## YOUR OBJECTIVE
In this material, which lines include the string "chkconfig"? Show them.

## RECORDS SHOWN
***

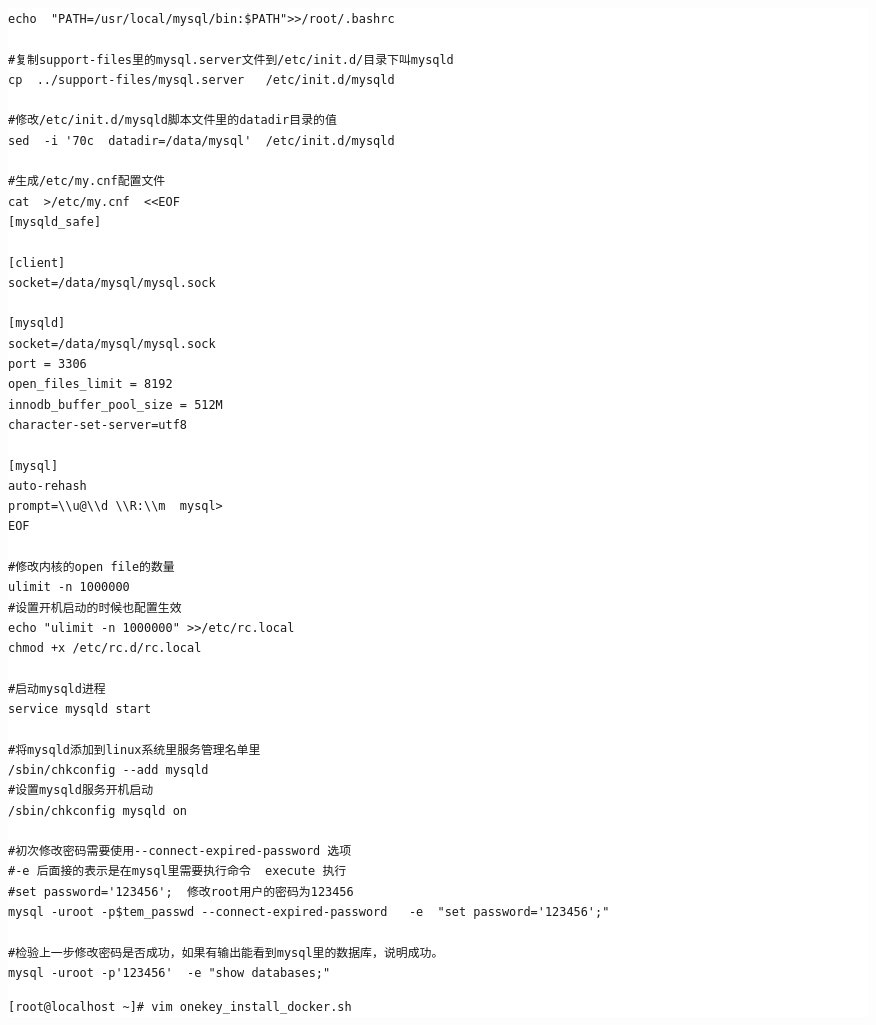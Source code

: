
 ```shell
echo  "PATH=/usr/local/mysql/bin:$PATH">>/root/.bashrc

#复制support-files里的mysql.server文件到/etc/init.d/目录下叫mysqld
cp  ../support-files/mysql.server   /etc/init.d/mysqld

#修改/etc/init.d/mysqld脚本文件里的datadir目录的值
sed  -i '70c  datadir=/data/mysql'  /etc/init.d/mysqld

#生成/etc/my.cnf配置文件
cat  >/etc/my.cnf  <<EOF
[mysqld_safe]

[client]
socket=/data/mysql/mysql.sock

[mysqld]
socket=/data/mysql/mysql.sock
port = 3306
open_files_limit = 8192
innodb_buffer_pool_size = 512M
character-set-server=utf8

[mysql]
auto-rehash
prompt=\\u@\\d \\R:\\m  mysql>
EOF

#修改内核的open file的数量
ulimit -n 1000000
#设置开机启动的时候也配置生效
echo "ulimit -n 1000000" >>/etc/rc.local
chmod +x /etc/rc.d/rc.local

#启动mysqld进程
service mysqld start

#将mysqld添加到linux系统里服务管理名单里
/sbin/chkconfig --add mysqld
#设置mysqld服务开机启动
/sbin/chkconfig mysqld on

#初次修改密码需要使用--connect-expired-password 选项
#-e 后面接的表示是在mysql里需要执行命令  execute 执行
#set password='123456';  修改root用户的密码为123456
mysql -uroot -p$tem_passwd --connect-expired-password   -e  "set password='123456';"

#检验上一步修改密码是否成功，如果有输出能看到mysql里的数据库，说明成功。
mysql -uroot -p'123456'  -e "show databases;"
```

```shell
[root@localhost ~]# vim onekey_install_docker.sh
```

***

## YOUR RESPONSE
/sbin/chkconfig --add mysqld
/sbin/chkconfig mysqld on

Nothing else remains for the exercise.